> _TASK INSTRUCTIONS_:
Locate the word "mask" in the data below, then copy every line that holds it.

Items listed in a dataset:
* * *

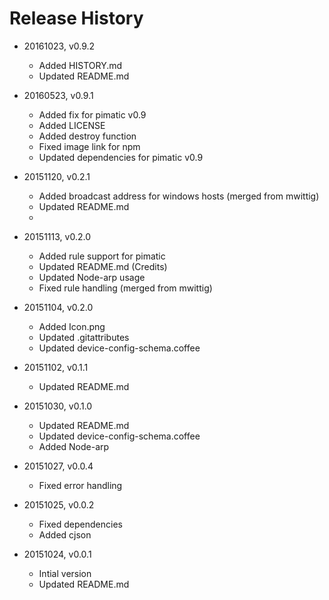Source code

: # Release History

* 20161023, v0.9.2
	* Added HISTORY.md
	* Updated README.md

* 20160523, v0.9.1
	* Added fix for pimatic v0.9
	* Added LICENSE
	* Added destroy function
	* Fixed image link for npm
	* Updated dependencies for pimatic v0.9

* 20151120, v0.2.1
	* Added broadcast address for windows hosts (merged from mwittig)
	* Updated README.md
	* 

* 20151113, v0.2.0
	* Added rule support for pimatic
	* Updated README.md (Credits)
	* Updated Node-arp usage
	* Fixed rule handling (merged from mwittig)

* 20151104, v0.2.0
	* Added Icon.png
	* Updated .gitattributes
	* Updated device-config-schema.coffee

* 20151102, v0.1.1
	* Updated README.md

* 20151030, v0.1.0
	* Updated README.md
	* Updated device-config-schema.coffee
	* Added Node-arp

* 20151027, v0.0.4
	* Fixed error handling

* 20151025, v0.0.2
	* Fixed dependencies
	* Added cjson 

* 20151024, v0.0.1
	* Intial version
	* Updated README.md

* * *

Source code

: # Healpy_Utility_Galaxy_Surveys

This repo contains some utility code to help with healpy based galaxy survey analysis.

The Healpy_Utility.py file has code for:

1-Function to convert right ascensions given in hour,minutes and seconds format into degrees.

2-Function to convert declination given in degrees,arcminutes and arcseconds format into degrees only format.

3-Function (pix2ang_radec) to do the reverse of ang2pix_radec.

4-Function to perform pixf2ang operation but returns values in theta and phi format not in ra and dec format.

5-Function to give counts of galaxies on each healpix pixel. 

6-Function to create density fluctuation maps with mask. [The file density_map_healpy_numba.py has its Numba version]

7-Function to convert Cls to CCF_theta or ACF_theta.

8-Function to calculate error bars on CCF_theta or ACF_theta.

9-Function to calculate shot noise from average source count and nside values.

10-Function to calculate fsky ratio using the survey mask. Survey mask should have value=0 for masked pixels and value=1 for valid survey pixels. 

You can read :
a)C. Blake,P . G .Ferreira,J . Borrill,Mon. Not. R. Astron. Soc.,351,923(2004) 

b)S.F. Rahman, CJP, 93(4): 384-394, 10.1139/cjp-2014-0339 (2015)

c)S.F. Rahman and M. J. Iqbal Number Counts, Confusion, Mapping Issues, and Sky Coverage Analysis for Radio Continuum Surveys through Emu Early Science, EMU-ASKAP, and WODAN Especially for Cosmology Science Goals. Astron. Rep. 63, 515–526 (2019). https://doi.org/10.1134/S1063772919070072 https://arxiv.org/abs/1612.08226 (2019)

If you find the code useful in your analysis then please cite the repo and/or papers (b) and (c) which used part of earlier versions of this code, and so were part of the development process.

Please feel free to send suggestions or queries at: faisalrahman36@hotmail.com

* * *

> _WRITTEN SOLUTION_:
6-Function to create density fluctuation maps with mask. [The file density_map_healpy_numba.py has its Numba version]
10-Function to calculate fsky ratio using the survey mask. Survey mask should have value=0 for masked pixels and value=1 for valid survey pixels. 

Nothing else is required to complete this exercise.